══ DATASET CONTENT

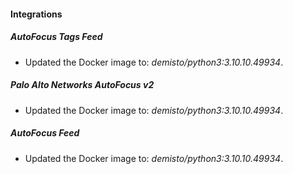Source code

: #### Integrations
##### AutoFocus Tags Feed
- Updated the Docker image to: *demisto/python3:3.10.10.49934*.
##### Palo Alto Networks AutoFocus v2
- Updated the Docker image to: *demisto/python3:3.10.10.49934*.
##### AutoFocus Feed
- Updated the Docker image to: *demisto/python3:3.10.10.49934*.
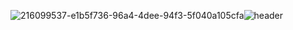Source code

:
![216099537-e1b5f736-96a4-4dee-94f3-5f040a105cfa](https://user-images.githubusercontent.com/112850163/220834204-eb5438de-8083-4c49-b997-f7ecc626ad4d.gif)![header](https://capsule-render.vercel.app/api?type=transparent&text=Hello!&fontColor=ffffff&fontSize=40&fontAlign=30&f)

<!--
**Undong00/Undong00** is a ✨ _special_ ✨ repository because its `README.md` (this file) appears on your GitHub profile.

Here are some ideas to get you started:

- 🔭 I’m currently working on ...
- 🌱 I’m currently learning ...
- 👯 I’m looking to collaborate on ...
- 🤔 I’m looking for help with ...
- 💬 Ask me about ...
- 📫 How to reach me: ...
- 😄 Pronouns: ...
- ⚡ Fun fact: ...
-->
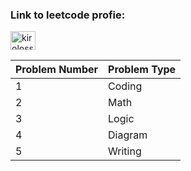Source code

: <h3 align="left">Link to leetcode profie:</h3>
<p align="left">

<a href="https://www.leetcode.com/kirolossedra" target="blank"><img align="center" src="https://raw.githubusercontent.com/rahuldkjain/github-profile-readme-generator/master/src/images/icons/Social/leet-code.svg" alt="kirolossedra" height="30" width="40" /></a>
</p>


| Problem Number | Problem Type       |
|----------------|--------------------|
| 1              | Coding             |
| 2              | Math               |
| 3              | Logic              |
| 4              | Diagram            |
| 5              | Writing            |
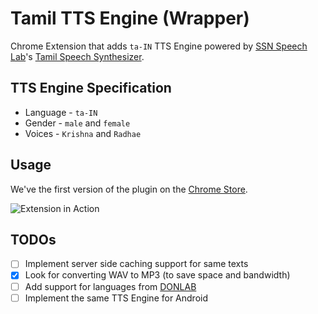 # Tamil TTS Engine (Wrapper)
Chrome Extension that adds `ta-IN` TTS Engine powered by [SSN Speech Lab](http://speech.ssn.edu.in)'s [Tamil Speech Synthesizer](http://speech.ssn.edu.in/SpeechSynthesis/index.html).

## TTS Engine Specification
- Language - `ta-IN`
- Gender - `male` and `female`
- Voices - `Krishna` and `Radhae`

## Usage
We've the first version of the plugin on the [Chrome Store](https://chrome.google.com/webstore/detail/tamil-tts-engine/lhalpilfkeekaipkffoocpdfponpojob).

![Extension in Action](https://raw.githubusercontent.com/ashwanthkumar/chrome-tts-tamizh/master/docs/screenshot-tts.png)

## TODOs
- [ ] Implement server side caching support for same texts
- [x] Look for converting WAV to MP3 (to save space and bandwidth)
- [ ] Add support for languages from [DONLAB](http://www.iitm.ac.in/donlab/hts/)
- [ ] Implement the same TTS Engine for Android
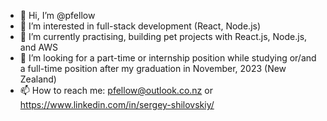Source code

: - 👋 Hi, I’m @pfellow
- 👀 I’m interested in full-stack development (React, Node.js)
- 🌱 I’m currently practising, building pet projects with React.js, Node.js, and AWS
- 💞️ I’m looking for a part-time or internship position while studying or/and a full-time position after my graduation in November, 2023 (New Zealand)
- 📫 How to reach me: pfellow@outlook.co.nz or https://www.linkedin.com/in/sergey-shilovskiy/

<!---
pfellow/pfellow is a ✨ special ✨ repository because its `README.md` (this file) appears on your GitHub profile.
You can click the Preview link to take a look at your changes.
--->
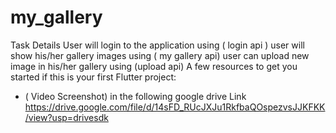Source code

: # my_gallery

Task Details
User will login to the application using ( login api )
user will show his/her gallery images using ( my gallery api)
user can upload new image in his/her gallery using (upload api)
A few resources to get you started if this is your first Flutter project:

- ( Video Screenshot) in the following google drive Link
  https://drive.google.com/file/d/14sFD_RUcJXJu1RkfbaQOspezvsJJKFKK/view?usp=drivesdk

════

**WHAT IS REQUIRED**.
Using the entries, count the lines that hold the string "this"; nothing but the number is needed.

**OUTPUT OF THE TASK**.
3